By: sarah reasoner grey
Posted in: Advice

Dear Sarah,


Over a year ago I purchased a glassed in bookcase, very lovely and old, in dark oak. There were a couple of old books in it and the elderly lady(landlady)who sold it to me said to take it all from her basement. I paid her cash, it was only $ 200, and I was able to bring it up the stairs with help from my son. A few months later she called me and said that her nephew wanted it returned. He told her that she should not have sold it, that it was part of his family heritage and he wanted it back. She was very upset, and I think her nephew was speaking to her in an abusing way. I told her not to worry, there was nothing to do about it now as I had purchased it fair and square but to get back to me if there was future disagreement with her nephew. She never did call again though. She has since died and now I understand why all of her possessions were up for sale, she was sick. Now that I am moving out of my home I am packing up books. I went to pack up one of the old books, very lovely, about names of flowers and their meanings, had very old loose stamps inside the pages. I have researched these stamps and found that they are valuable, from 1930 Germany. I am taking them to a collector to evaluate them as they are like new.

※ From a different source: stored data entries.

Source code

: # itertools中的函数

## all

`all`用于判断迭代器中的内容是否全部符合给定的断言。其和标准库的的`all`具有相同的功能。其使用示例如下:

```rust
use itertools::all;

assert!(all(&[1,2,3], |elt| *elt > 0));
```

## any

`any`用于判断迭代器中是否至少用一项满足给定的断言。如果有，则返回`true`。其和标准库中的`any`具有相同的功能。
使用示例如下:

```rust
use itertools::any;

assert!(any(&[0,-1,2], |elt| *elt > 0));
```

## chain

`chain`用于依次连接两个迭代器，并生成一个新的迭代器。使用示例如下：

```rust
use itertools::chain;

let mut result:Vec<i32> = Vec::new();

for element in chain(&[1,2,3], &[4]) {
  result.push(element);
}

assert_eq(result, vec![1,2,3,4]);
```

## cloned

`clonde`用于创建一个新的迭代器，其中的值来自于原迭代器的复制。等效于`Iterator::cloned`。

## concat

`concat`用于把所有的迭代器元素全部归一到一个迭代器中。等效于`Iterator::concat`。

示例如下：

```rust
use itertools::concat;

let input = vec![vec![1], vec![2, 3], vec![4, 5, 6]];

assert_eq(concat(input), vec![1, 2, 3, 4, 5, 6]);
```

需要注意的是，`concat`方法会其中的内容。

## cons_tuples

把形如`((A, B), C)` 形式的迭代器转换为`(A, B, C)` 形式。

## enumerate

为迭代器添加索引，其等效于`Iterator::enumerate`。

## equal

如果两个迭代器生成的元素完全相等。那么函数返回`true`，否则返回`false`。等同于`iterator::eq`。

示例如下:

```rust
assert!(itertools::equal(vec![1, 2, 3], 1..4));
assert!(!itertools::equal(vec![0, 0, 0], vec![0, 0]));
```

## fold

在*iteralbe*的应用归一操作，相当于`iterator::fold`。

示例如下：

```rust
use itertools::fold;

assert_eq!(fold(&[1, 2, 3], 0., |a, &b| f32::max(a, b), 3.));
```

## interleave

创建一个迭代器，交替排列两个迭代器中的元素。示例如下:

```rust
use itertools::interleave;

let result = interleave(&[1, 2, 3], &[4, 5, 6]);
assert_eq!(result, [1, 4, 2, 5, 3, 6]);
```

What exactly is the law on found items such as this? Are these stamps mine, or do they belong to the nephew, since his auntie died?





Fair is fair



Dear Fair,


If the landlady said to take the books with the cabinet then this is what you paid for. Those stamps and the books are yours.

I would like to add that the nephew had no business complaining about the sale. To covet something that belongs to your relative is tantamount to wishing her dead. To harangue an elderly person for selling whatever is still hers is elder abuse. Take heart in your find! It makes for a very good story of unexpected treasure.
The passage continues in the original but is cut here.